EXERCISE REQUIREMENTS — Where in the records does the word "overset" appear? Copy each line that holds it.

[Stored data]
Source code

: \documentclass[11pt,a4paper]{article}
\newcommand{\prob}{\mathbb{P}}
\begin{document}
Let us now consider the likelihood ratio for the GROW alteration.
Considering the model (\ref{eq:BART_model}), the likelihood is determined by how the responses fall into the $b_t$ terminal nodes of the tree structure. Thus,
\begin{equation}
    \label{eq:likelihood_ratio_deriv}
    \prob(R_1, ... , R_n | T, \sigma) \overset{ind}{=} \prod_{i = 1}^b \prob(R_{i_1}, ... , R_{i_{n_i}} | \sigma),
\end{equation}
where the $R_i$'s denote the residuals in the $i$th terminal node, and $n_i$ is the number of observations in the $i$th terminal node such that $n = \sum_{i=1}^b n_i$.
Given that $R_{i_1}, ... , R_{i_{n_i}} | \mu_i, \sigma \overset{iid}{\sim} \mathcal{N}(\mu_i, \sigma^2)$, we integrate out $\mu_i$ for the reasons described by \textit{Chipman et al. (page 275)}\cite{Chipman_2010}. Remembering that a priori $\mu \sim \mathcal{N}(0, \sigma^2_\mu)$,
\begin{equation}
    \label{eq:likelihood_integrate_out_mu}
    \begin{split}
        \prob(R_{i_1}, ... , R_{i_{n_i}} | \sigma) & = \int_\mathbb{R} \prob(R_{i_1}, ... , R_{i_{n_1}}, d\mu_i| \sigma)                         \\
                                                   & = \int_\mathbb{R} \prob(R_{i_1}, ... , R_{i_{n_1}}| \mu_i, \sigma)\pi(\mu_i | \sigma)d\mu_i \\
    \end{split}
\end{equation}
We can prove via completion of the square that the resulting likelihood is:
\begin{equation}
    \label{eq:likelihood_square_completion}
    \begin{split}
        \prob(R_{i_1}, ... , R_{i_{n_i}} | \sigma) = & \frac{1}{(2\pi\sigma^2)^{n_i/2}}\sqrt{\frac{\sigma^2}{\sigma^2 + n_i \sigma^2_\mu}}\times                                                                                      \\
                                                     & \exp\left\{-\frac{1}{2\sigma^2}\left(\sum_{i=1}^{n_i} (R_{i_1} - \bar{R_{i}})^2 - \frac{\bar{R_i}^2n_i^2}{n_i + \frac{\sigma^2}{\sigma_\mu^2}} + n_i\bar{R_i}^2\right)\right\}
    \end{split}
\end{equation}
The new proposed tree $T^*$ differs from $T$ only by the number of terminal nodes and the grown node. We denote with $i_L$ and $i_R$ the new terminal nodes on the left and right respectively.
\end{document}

SOLUTION TO THE PROBLEM —
    \prob(R_1, ... , R_n | T, \sigma) \overset{ind}{=} \prod_{i = 1}^b \prob(R_{i_1}, ... , R_{i_{n_i}} | \sigma),
Given that $R_{i_1}, ... , R_{i_{n_i}} | \mu_i, \sigma \overset{iid}{\sim} \mathcal{N}(\mu_i, \sigma^2)$, we integrate out $\mu_i$ for the reasons described by \textit{Chipman et al. (page 275)}\cite{Chipman_2010}. Remembering that a priori $\mu \sim \mathcal{N}(0, \sigma^2_\mu)$,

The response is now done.